Compartment Syndrome
Rising pressure within a closed fascial compartment collapses capillary perfusion long before it occludes major arteries, causing muscle and nerve ischaemia while pulses are still present, and demanding emergency fasciotomy.
In a nutshell
Compartment syndrome is rising pressure within a closed fascial compartment that collapses capillaries and causes muscle and nerve ischaemia at pressures far below arterial occlusion, so distal pulses remain present until very late. It is a clinical diagnosis (pain out of proportion and pain on passive stretch) treated by emergency fasciotomy, not observation.
Classic presentation
Severe pain out of proportion to a limb fracture, worsening despite analgesia, with a tense swollen compartment and severe pain on passive stretch of the digits, but normal distal pulses.
Key points
- Capillaries collapse once compartment pressure approaches diastolic pressure, far below the pressure needed to occlude a major artery: pulses are preserved until very late and cannot be used to exclude the diagnosis.
- Pain out of proportion and pain on passive muscle stretch are the earliest and most reliable signs; pallor, paraesthesia, paralysis and pulselessness are late and unreliable.
- It is fundamentally a clinical diagnosis.
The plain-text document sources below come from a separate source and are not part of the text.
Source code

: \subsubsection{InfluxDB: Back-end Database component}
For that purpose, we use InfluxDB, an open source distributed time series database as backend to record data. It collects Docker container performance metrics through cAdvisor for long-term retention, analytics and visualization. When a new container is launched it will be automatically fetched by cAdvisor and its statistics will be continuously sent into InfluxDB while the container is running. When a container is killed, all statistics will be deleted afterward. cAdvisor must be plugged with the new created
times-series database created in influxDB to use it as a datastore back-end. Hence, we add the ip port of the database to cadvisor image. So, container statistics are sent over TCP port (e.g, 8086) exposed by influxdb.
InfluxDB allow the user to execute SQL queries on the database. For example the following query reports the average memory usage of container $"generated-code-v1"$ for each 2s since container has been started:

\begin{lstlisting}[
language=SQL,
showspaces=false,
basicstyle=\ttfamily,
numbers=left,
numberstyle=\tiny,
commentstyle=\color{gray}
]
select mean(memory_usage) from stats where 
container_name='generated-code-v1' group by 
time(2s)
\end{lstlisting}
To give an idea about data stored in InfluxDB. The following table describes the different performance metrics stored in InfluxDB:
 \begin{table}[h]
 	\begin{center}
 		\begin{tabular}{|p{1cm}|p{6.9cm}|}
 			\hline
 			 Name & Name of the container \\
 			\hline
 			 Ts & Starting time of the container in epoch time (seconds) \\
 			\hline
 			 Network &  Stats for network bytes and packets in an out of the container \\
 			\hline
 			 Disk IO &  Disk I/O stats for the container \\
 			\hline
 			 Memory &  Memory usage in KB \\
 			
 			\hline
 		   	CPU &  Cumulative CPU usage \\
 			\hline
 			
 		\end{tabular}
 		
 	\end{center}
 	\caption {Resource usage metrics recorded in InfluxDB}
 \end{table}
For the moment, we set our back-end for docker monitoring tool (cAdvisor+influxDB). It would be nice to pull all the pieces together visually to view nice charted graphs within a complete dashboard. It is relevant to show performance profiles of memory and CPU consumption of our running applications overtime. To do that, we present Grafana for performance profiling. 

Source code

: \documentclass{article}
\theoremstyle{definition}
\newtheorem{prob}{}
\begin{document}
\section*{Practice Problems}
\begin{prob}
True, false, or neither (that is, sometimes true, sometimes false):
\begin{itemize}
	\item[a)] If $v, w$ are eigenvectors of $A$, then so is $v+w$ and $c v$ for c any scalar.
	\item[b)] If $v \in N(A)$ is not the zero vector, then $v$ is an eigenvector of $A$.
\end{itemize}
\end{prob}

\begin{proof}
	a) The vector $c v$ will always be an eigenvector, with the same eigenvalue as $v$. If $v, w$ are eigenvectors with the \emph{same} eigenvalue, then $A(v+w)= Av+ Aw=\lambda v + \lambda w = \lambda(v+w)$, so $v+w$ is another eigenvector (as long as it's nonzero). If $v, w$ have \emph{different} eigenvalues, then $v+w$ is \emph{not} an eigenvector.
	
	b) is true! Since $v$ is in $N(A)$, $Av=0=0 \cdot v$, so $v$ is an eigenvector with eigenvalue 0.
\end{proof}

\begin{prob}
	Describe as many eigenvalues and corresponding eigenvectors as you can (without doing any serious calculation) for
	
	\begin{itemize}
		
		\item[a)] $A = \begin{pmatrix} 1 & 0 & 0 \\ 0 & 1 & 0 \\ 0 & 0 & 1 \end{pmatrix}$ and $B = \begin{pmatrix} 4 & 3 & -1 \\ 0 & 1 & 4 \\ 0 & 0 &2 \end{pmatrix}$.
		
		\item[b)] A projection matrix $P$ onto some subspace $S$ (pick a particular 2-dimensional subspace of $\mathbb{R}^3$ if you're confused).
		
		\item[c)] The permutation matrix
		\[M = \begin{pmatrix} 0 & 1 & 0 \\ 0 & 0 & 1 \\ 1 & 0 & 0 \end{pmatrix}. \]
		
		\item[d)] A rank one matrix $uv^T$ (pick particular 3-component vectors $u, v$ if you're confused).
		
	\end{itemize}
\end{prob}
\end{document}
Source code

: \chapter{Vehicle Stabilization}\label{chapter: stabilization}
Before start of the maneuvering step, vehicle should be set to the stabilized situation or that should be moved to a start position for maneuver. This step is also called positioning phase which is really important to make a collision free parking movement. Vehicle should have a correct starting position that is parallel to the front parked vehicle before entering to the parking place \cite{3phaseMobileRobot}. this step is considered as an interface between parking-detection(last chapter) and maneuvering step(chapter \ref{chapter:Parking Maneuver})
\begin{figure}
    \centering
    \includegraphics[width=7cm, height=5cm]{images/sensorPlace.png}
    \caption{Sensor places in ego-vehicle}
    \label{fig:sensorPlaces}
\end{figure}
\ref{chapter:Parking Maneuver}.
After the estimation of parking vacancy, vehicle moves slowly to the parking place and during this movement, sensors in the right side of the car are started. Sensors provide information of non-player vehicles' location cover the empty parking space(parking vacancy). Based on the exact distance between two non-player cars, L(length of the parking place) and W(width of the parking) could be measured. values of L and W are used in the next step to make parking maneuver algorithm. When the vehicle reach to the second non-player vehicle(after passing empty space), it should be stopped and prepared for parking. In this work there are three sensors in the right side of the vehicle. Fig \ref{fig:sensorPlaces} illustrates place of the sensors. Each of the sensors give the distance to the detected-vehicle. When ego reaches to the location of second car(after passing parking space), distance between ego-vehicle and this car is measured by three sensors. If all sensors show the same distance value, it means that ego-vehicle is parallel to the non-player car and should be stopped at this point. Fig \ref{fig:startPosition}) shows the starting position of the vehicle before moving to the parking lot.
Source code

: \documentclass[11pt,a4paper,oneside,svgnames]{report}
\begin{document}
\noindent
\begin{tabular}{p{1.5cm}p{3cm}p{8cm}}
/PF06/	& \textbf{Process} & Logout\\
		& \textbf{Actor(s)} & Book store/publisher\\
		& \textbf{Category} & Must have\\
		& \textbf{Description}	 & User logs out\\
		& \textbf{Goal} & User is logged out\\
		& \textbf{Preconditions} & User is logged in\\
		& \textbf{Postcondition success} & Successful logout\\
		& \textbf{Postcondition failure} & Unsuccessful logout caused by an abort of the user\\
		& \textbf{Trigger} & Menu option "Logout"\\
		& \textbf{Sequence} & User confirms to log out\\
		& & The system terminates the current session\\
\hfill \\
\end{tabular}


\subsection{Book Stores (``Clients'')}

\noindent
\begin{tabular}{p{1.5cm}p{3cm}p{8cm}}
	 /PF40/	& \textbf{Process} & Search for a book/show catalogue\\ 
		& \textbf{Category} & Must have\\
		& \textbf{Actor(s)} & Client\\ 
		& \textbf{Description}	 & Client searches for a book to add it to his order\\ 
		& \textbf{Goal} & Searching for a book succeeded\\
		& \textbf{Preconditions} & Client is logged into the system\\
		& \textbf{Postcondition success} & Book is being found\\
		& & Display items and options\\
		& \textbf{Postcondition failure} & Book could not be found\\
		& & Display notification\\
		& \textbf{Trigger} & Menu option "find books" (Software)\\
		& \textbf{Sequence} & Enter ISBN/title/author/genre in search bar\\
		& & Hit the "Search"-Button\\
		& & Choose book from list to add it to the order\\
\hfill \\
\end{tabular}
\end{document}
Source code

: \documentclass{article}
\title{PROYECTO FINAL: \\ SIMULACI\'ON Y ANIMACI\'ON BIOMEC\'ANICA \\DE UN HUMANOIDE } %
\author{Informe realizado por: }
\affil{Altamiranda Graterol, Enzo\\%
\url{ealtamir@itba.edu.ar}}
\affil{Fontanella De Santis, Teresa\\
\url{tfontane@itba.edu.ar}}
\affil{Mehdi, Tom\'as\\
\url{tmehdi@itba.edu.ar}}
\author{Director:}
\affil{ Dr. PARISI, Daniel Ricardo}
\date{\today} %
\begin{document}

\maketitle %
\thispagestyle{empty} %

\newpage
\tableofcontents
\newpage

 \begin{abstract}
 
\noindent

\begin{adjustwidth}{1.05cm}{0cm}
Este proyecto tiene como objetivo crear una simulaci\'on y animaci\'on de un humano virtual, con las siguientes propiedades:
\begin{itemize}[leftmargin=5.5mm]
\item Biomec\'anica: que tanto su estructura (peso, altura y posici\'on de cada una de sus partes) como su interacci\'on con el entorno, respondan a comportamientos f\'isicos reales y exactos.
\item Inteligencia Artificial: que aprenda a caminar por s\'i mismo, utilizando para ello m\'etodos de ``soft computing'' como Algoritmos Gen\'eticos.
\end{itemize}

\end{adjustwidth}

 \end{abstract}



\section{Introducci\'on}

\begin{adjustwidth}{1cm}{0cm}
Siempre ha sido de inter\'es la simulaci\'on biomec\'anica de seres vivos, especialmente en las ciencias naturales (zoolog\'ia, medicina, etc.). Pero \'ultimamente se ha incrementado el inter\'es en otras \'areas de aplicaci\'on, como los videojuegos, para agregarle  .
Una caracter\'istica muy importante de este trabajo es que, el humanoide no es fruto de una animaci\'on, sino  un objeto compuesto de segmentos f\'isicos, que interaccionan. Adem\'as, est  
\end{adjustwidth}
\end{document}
Intracompartmental pressure measurement supports but does not replace clinical judgement, especially in an unreliable or unconscious patient.
- Elevation above heart level can reduce perfusion pressure and worsen ischaemia: keep the limb at heart level and remove all constricting dressings or casts immediately.
- The only effective treatment is emergency fasciotomy; delay risks irreversible muscle necrosis, contracture and rhabdomyolysis-induced kidney injury.
First-line investigation
Clinical assessment with serial examination for pain out of proportion and pain on passive stretch; intracompartmental pressure measurement supports the diagnosis when clinical assessment is equivocal.
First-line management
Remove all constrictive dressings or casts immediately and escalate for emergency fasciotomy without waiting for confirmatory investigations if clinical suspicion is high.
Exam traps
- Preserved distal pulses do not exclude compartment syndrome: do not be falsely reassured.
- Elevating the limb above heart level can worsen ischaemia by lowering perfusion pressure; keep it at heart level.
- An escalating analgesia requirement in a fracture patient is a red flag, not just 'bad pain control'.
- Waiting for pallor, paralysis or pulselessness before acting is too late: these are late, unreliable signs.
Educational content pending clinical review. Not medical advice.